Mike Hargreaves, a paramedic with the county, says the day to day is daunting and draining for those involved.

"It's medically, emotionally, and physically draining on us as every call that we go to is basically a COVID-19 landmine," admits Hargreaves, who adds anyone at the scene could be a carrier of the virus.

"Not knowing if it's the patient, the caregiver, the family member or somebody that has come and gone out of the residence, we just don't know."

Hargreaves says in the past, it was easy to separate his work life from home life after a shift, but in today's new normal, that's not an option.

"After a 12-hour shift, you're revamping the whole day. Now you're thinking, am I exposing my loved ones," he says. "So, after a period of time, it does take an emotional drain on us."

It's this way of thinking that's prompted the Ontario Government to step up.

Earlier this month, Premier Doug Ford introduced new measures for those on the frontlines.
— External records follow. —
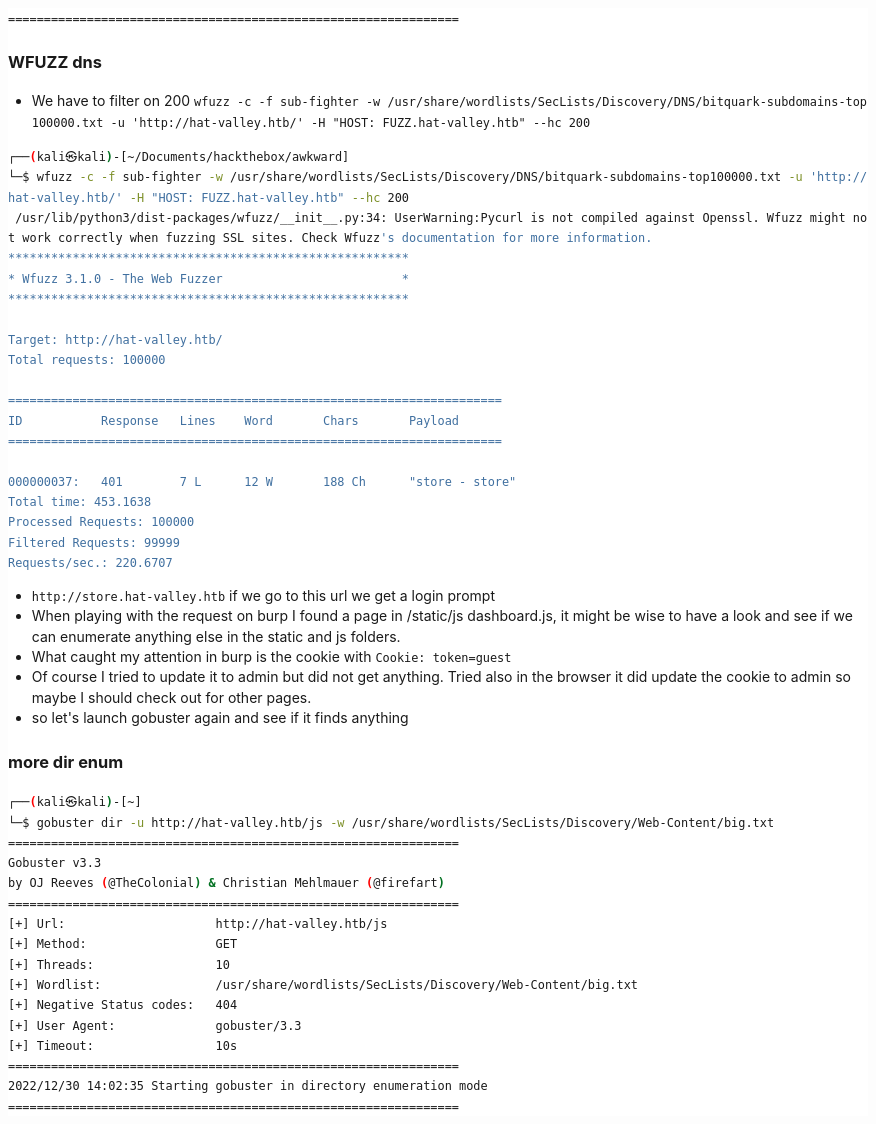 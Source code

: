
 ```bash
===============================================================

```

### WFUZZ dns

- We have to filter on 200 `wfuzz -c -f sub-fighter -w /usr/share/wordlists/SecLists/Discovery/DNS/bitquark-subdomains-top100000.txt -u 'http://hat-valley.htb/' -H "HOST: FUZZ.hat-valley.htb" --hc 200`

```bash
┌──(kali㉿kali)-[~/Documents/hackthebox/awkward]
└─$ wfuzz -c -f sub-fighter -w /usr/share/wordlists/SecLists/Discovery/DNS/bitquark-subdomains-top100000.txt -u 'http://hat-valley.htb/' -H "HOST: FUZZ.hat-valley.htb" --hc 200
 /usr/lib/python3/dist-packages/wfuzz/__init__.py:34: UserWarning:Pycurl is not compiled against Openssl. Wfuzz might not work correctly when fuzzing SSL sites. Check Wfuzz's documentation for more information.
********************************************************
* Wfuzz 3.1.0 - The Web Fuzzer                         *
********************************************************

Target: http://hat-valley.htb/
Total requests: 100000

=====================================================================
ID           Response   Lines    Word       Chars       Payload                                                                                                                                                                     
=====================================================================

000000037:   401        7 L      12 W       188 Ch      "store - store" 
Total time: 453.1638
Processed Requests: 100000
Filtered Requests: 99999
Requests/sec.: 220.6707
```

- `http://store.hat-valley.htb` if we go to this url we get a login prompt
- When playing with the request on burp I found a page in /static/js dashboard.js, it might be wise to have a look and see if we can enumerate anything else in the static and js folders.
- What caught my attention in burp is the cookie with `Cookie: token=guest`
- Of course I tried to update it to admin but did not get anything. Tried also in the browser it did update the cookie to admin so maybe I should check out for other pages.
- so let's launch gobuster again and see if it finds anything

### more dir enum

```bash
┌──(kali㉿kali)-[~]
└─$ gobuster dir -u http://hat-valley.htb/js -w /usr/share/wordlists/SecLists/Discovery/Web-Content/big.txt
===============================================================
Gobuster v3.3
by OJ Reeves (@TheColonial) & Christian Mehlmauer (@firefart)
===============================================================
[+] Url:                     http://hat-valley.htb/js
[+] Method:                  GET
[+] Threads:                 10
[+] Wordlist:                /usr/share/wordlists/SecLists/Discovery/Web-Content/big.txt
[+] Negative Status codes:   404
[+] User Agent:              gobuster/3.3
[+] Timeout:                 10s
===============================================================
2022/12/30 14:02:35 Starting gobuster in directory enumeration mode
===============================================================
```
"To support those struggling with mental health during these difficult times, our government has invested 12-million-dollars into virtual and online mental health supports," said Ford, who called the front-line workers superheroes.

"I can't thank them enough for what they do day in and day out. They take care of us, and we're going to make sure we take care of them too."

Along with the funding, the province also chose Waypoint Centre for Mental Health in Penetanguishene as one of the five hospitals in Ontario to roll out the new COVID Frontline Wellness program.

The program is a joint initiative with Ontario's new Mental Health and Addictions Centre for Excellence at Ontario Health. What's unique about the COVID Frontline Wellness is while most programs at the centre need the referral of a doctor, this program accepts self-referrals.

"Once they get their appointment, we will do an intake assessment and find out what's going on for the person. Where their struggles are and what kind of level of service we feel like they could benefit from," explains Allison Jones, a social worker at Waypoint.

Since the rollout at the beginning of April, health officials say they've already received several referrals province-wide from people looking for help.

"Sometimes just speaking with someone and normalizing that this is actually a really difficult time and that they're having a normal reaction to very abnormal circumstance can be very validating," says Jones.